5. Harry Kane (England) — the captain’s burden, carried

England’s openers have a habit of being heavy, anxious things, and Croatia arrived to make this one no different. Kane took the weight off everyone else. Two goals, seven shots, nine touches in the Croatian box — a centre-forward who refused to let the occasion shrink his game and dragged England to a 4-2 win that flattered nobody but settled the nerves. He has carried this side for years without the prize that justifies it. He led the first step of another attempt the only way he knows: from the front.

6. Folarin Balogun (USA) — belonging, proven

A host nation leans on its forwards to look like they belong, and Balogun spent ninety minutes against Paraguay proving he does. Two goals in a 4-1 win, the second curled into the top corner with a calm that does not come naturally to a player still answering questions about which shirt he should wear. The United States needed someone to make the noise of a home World Cup feel earned rather than granted. Their striker did, and looked entirely at ease doing it.

7. Michael Olise (France) — the quiet hand on the tempo

Mbappé took the headlines from Senegal; Olise took the man-of-the-match award, and the two facts are connected. France’s win ran through a midfielder who set the rhythm, found the pass before the run, and made the game move at the speed that suited his side rather than their opponents’. There is a kind of player who decides matches without ever appearing to hurry, and Olise spent the night being exactly that — the conductor who lets the soloist shine.

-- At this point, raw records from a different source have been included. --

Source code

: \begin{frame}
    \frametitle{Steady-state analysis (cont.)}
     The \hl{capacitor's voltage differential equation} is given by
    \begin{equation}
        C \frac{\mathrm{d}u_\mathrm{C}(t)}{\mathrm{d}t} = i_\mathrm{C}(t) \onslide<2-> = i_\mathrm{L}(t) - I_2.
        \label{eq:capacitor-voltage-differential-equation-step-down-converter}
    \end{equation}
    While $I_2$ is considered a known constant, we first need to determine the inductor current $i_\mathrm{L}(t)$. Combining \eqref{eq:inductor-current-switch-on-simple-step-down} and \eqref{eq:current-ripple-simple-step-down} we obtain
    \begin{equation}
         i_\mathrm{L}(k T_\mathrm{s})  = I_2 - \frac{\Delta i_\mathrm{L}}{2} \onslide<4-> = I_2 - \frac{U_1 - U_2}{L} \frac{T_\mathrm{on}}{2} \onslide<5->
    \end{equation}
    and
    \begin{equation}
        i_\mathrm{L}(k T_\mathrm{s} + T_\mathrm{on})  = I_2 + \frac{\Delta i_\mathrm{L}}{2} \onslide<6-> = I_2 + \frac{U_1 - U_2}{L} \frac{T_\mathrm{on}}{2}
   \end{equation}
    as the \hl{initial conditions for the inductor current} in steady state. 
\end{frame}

8. Yasin Ayari (Sweden) — the goals he would not celebrate

Sweden put five past Tunisia, and the man who scored twice of them stood still both times. Ayari, whose father is Tunisian, refused to celebrate against the country half of his story belongs to — a small, deliberate act of restraint in a night of abandon. The performance was emphatic; the silence after it told you more about the player. Sport keeps reminding us that the people inside the shirts carry whole lives into the work, and now and then one of them shows you exactly where the line sits.

9. Ayyoub Bouaddi (Morocco) — the nerve of an eighteen-year-old

Brazil expected to bully the midfield and instead found a teenager who would not be moved. Bouaddi, eighteen, spent ninety minutes outthinking Casemiro and Bruno Guimarães, holding the ball when older players around him gave it away, and helping Morocco to a 1-1 draw that the favourites were grateful to take. Composure at that age, against that company, is the rarest thing the opening round produced. Morocco have unearthed someone the rest of the tournament will now have to plan for.

10. Elijah Just (New Zealand) — the point nobody handed them

Iran were the favourites and were made to share. Just scored both New Zealand goals in a 2-2 draw, a forward dragging a side that exists on the margins of these tournaments to a result it will remember long after the bigger names have forgotten the game. The opening round belongs to performances like his as much as to the superstars above him: a player given no advantages, taking a point anyway, because no one told him he was not allowed to.

Ten players, one round, and a ranking that puts a goalkeeper above a record-breaker because the World Cup is not decided by who scores the most in the easy games — it is decided by who refuses to bend in the hard ones. The seedings will be tested again within days. These are the men who served notice first.